DATA FOR PROCESSING ::
--- START ---
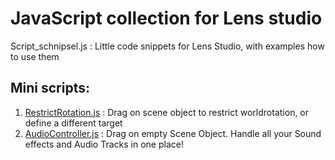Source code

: # JavaScript collection for Lens studio

Script_schnipsel.js : Little code snippets for Lens Studio, with examples how to use them


## Mini scripts:
1. [RestrictRotation.js](https://github.com/Inesseni/LensStudioSnippets/blob/main/RestrictRotation.js) : Drag on scene object to restrict worldrotation, or define a different target
2. [AudioController.js](https://github.com/Inesseni/LensStudioSnippets/blob/main/AudioController.js) : Drag on empty Scene Object. Handle all your Sound effects and Audio Tracks in one place!




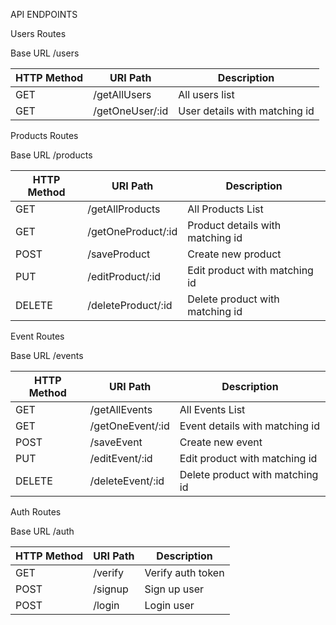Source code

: API ENDPOINTS

Users Routes

Base URL /users

| HTTP Method | URI Path        | Description                   |
|-------------|-----------------|-------------------------------|
| GET         | /getAllUsers    | All users list                |
| GET         | /getOneUser/:id | User details with matching id |

Products Routes

Base URL /products

| HTTP Method | URI Path           | Description                      |
|-------------|--------------------|----------------------------------|
| GET         | /getAllProducts    | All Products List                |
| GET         | /getOneProduct/:id | Product details with matching id |
| POST        | /saveProduct       | Create new product               |
| PUT         | /editProduct/:id   | Edit product with matching id    |
| DELETE      | /deleteProduct/:id | Delete product with matching id  |

Event Routes

Base URL /events

| HTTP Method | URI Path         | Description                     |
|-------------|------------------|---------------------------------|
| GET         | /getAllEvents    | All Events List                 |
| GET         | /getOneEvent/:id | Event details with matching id  |
| POST        | /saveEvent       | Create new event                |
| PUT         | /editEvent/:id   | Edit product with matching id   |
| DELETE      | /deleteEvent/:id | Delete product with matching id |

Auth Routes

Base URL /auth

| HTTP Method | URI Path | Description       |
|-------------|----------|-------------------|
| GET         | /verify  | Verify auth token |
| POST        | /signup  | Sign up user      |
| POST        | /login   | Login user        |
--- END ---
Exact output of each line above is wanted, without the pictures.

EXERCISE RESULT ::
Source code

: # JavaScript collection for Lens studio

Script_schnipsel.js : Little code snippets for Lens Studio, with examples how to use them


## Mini scripts:
1. [RestrictRotation.js](https://github.com/Inesseni/LensStudioSnippets/blob/main/RestrictRotation.js) : Drag on scene object to restrict worldrotation, or define a different target
2. [AudioController.js](https://github.com/Inesseni/LensStudioSnippets/blob/main/AudioController.js) : Drag on empty Scene Object. Handle all your Sound effects and Audio Tracks in one place!




Source code

: API ENDPOINTS

Users Routes

Base URL /users

| HTTP Method | URI Path        | Description                   |
|-------------|-----------------|-------------------------------|
| GET         | /getAllUsers    | All users list                |
| GET         | /getOneUser/:id | User details with matching id |

Products Routes

Base URL /products

| HTTP Method | URI Path           | Description                      |
|-------------|--------------------|----------------------------------|
| GET         | /getAllProducts    | All Products List                |
| GET         | /getOneProduct/:id | Product details with matching id |
| POST        | /saveProduct       | Create new product               |
| PUT         | /editProduct/:id   | Edit product with matching id    |
| DELETE      | /deleteProduct/:id | Delete product with matching id  |

Event Routes

Base URL /events

| HTTP Method | URI Path         | Description                     |
|-------------|------------------|---------------------------------|
| GET         | /getAllEvents    | All Events List                 |
| GET         | /getOneEvent/:id | Event details with matching id  |
| POST        | /saveEvent       | Create new event                |
| PUT         | /editEvent/:id   | Edit product with matching id   |
| DELETE      | /deleteEvent/:id | Delete product with matching id |

Auth Routes

Base URL /auth

| HTTP Method | URI Path | Description       |
|-------------|----------|-------------------|
| GET         | /verify  | Verify auth token |
| POST        | /signup  | Sign up user      |
| POST        | /login   | Login user        |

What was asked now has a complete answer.